35lb wing ( Zeagle Brigade)
7/5/3 wetsuit
steel 80 tank
BC knife / Leg knife,
Small light and Uk C8 light,
i'm 170 lbs.

Thank you for the help.
 
When I first started out I was nearly identicle to you in build and equipment. I found I needed 10Kg (22Lb), but body fat, wetsuit type etc all affect the final figure.

A basic boyancy test is to put all your kit on and let all of the air out of your BC. Now with your reg in your mouth and vertical in the water, completely exhale. You'll sink a little, then bob up, down, up, down, but over 20 seconds or so you will find a stable point at which you tend to float.

If you're weighted right, you should float with the water at eye level.
 
A basic boyancy test is to put all your kit on and let all of the air out of your BC. Now with your reg in your mouth and vertical in the water, completely exhale. You'll sink a little, then bob up, down, up, down, but over 20 seconds or so you will find a stable point at which you tend to float.

If you're weighted right, you should float with the water at eye level.
I think that advice is a little wrong! You should do as suggested, but fully inhale. If ideally weighted, you should float roughly at eye level with a lung full (not painfully so, just a normal breath) and sink when you exhale.

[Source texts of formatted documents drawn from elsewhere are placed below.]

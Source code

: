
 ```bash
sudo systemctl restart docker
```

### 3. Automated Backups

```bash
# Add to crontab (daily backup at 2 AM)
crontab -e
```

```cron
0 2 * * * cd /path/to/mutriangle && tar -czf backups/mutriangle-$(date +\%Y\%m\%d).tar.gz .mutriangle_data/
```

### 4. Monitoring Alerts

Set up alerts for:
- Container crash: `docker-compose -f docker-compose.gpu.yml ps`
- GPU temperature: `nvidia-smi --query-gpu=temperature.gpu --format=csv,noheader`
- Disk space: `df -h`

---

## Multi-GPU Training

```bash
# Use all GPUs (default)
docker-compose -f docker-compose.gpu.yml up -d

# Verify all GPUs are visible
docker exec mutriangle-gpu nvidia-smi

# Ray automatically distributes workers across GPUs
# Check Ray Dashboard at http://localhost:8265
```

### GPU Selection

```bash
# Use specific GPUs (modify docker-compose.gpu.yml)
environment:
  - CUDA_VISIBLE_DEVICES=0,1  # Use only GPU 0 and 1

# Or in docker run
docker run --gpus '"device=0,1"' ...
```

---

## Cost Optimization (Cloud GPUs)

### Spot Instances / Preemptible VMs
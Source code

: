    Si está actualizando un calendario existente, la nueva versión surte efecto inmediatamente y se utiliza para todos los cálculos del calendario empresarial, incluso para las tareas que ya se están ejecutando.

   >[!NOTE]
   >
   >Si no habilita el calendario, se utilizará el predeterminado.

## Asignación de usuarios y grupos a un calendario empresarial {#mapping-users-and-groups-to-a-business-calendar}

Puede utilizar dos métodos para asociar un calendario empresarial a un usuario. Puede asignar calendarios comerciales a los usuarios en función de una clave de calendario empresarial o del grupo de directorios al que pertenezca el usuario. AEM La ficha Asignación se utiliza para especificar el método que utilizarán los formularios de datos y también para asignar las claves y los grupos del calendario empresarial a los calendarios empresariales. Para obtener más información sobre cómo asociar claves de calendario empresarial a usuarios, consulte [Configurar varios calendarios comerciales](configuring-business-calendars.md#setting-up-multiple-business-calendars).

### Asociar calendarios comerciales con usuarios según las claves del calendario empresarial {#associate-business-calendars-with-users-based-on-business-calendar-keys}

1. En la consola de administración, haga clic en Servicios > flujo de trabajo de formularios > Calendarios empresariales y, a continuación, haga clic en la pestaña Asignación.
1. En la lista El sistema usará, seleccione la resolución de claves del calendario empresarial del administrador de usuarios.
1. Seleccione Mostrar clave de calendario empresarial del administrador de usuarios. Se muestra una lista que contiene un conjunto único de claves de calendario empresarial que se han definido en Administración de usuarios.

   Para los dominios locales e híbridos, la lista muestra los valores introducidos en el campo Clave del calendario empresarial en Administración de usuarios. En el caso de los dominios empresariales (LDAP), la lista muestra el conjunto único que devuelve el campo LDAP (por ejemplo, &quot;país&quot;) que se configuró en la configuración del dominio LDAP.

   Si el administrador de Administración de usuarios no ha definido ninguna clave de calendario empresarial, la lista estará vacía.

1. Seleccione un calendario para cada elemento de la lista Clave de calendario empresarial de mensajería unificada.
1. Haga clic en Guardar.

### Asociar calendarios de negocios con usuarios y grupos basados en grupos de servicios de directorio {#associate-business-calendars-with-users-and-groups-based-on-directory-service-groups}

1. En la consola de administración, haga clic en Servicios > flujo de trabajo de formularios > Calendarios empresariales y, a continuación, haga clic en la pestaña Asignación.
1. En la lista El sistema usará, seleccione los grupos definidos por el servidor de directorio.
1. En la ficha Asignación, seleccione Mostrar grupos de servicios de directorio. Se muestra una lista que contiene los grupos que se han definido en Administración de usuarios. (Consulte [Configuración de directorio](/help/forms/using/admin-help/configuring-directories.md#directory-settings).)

If you want to be most accurate, do the check with an almost empty (as in end-of-dive) tank and in sea water. But you can extrapolate for both those if you do the test with a full cylinder in a pool. Have someone pass you weights (put them in pockets for speed) until you get the eye-level thing sorted.

For extrapolation purposes (if you do the check in a pool with full AL80), a rule of thumb is to add 4lbs for salt water and another 4lbs to compensate for the extra buoyancy of the AL80 as it empties. Better to do the check in the sea though, and at the end of a dive (so the tank is emptier).
 
Not sure about the math but I am close to the same build as you but I have al tanks and not steel.
I started out using like 14/16 pounds and couldnt descend hardly at all, I figured out if I flood my wetsuit before attempting to dive made a world of difference for me and am now down to 8 or 10 pounds,
This is just me and I am sure someone on here has a different point of view but the less added weight I have the easier it is for ME to stay neutraly buoyant..
Ofcourse ya know in saltwater you have to add some weight..
I listened to alot of folks about weighting and such but I just had to spend a day diving and fooling with the weight to get the desired effect..
Hope this helps
Ron
 
I think that the starting out weight for a 7mm-suit diver is 15% of the body weight plus 6-lbs. Try it from there and add or remove weight as needed.
 
I think you've gotten good advice so far. 10-15% of your body weight with the exposure suit you are going to use should get you "in the ballpark". Then you need to do a bouyancy check in the water (already described above), both before the dive, and again at the end of the dive at your safety stop with tank emptied to about 500 lbs or so.

My only other suggestion is that when you are new to diving, you should do the initial surface buoyancy check without the extra gear (light(s), camera, etc.) so that you can determine a good "baseline" ballast requirement. Otherwise, if you've determined your ballast requirement while loaded down with a few pounds of gear, then do a dive and don't take the extra gear (or lose it during the dive!!), you may find yourself too "light" at the safety stop with a near-empty tank.

Good luck!
 
I think that the starting out weight for a 7mm-suit diver is 15% of the body weight plus 6-lbs. Try it from there and add or remove weight as needed.

That's what the guy above your post did and had a difficult time sinking....for a 70lbs man, that calculates to 16.5lbs. I think that will be enough, but for a new diver, you need more. I would recommend he start with 22lbs and then work it down from there.

Alternatively, tie all your gear in a knot, attached enough weight to it to keep it 1ft below the water level, add 5lbs for ocean water and there you go...:)
 
My instructor reasons that why proper weighting isn't really taught in the Open Water course, is so that they can concentrate on the other stuffs.

So, what they do is to have us put more weight than necessary, objective, so that we can descend.